Belagert wie eine Festung, umgarnt
wie eine Braut
Doch die Kreter sind widerspenstig,
Fremde konnten nie Fuß fassen auf dem schroffen Felsen
VON HANS W. KORFMANN
Immer wieder näherten sich feindliche Flotten
und legten Feuer an den Ufern der Insel, die sich über die
Berghänge fraßen bis hinauf zu den obersten Grenzen des
Waldes. Den Rest besorgten die Ziegenherden, die über alles,
was nachwachsen wollte, herfielen. Nur in einigen Tälern stößt
man noch heute auf Spuren jener Vegetation, die einst die größte
Insel der Ägäis bedeckte, und nüchtern betrachtet
ist sie nichts als ein nackter Fels im Meer. Katzanzakis, der berühmteste
Dichter Kretas, verglich das Land etwas optimistischer immerhin
mit einem Stück guter Prosa: Karg, streng und ohne Überladenheiten.
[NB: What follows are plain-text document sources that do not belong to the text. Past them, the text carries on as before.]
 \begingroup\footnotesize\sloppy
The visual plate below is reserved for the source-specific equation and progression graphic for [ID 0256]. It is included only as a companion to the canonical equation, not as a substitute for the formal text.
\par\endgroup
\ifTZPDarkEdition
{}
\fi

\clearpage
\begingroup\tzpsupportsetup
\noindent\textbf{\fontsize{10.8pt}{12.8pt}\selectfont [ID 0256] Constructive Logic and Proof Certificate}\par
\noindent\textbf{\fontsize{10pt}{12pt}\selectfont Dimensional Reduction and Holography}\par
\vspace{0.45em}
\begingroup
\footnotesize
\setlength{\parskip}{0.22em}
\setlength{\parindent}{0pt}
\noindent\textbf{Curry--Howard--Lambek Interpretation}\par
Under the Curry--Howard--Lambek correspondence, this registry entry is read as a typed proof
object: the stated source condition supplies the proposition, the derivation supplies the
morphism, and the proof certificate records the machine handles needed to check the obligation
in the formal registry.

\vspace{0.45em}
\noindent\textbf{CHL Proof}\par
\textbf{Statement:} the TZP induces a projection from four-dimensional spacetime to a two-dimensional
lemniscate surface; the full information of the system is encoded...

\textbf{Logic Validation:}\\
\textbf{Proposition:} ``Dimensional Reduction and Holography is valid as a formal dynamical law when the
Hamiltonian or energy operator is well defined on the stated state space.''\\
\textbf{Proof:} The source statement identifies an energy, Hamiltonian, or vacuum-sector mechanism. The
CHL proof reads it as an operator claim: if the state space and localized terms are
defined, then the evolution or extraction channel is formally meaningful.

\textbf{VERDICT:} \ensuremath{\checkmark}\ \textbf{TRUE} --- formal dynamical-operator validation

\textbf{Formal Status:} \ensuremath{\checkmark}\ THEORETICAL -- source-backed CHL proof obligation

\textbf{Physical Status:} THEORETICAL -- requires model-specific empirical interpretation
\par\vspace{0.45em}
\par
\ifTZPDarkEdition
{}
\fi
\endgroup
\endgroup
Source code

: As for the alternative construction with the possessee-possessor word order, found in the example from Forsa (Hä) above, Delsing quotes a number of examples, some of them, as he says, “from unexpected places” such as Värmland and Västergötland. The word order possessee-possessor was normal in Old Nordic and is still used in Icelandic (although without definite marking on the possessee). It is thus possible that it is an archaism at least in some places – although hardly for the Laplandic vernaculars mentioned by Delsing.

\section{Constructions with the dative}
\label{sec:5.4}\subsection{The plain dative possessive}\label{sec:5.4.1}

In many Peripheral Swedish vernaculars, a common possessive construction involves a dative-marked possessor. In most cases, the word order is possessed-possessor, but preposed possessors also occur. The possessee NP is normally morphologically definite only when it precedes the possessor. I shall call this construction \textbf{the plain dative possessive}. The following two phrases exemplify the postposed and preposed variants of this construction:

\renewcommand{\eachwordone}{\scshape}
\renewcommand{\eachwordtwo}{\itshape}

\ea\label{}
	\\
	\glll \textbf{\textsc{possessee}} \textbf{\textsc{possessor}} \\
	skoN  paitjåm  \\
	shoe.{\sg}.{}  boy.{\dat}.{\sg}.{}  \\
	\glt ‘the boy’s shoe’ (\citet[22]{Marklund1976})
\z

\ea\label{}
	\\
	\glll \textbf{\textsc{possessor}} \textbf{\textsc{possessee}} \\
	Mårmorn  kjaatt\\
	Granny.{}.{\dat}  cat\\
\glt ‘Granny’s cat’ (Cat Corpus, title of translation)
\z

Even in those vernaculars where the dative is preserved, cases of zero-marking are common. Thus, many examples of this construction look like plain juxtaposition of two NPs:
Die kretischen Volkslieder jedoch besingen sie euphorisch als die
"schönste Perle des Mittelmeeres".
Nicht ganz zu Unrecht: Seit Menschengedenken ist Kreta belagert
wie ein Festung und umworben wie eine Braut. Nachdem Knossos, die
viertausend Jahre alte Wiege der europäischen Kultur, untergegangen
war, umkämpften die Dorer, die Venezianer und Osmanen, die
Türken und zuletzt die Deutschen während des zweiten Weltkrieges
die südliche Spitze des europäischen Kontinents. Doch
die Kreter sind widerspenstig und halten zusammen, Fremde konnten
nie Fuß fassen auf den schroffen Felsen. Vor einiger Zeit
hingen in den Kafenions noch die Bilder von Bauern, die mit Schrotflinten,
Prügeln und Mistgabeln die Fallschirmspringer der Wehrmacht
in die Flucht schlagen.
Die Gastfreundlichkeit, mit der die Griechen Fremde
an ihre Tische bitten, kann nicht darüber hinwegtäuschen:
Das Mißtrauen gegen solche, die nicht von hier kommen, sitzt
tief. Und jedes Jahr, wenn im Herbst die letzten Flugzeuge die Insel
verlassen haben, atmet man auf an der Küste - zählt die
Scheine und dankt Gott, daß die Fremden wieder fort sind.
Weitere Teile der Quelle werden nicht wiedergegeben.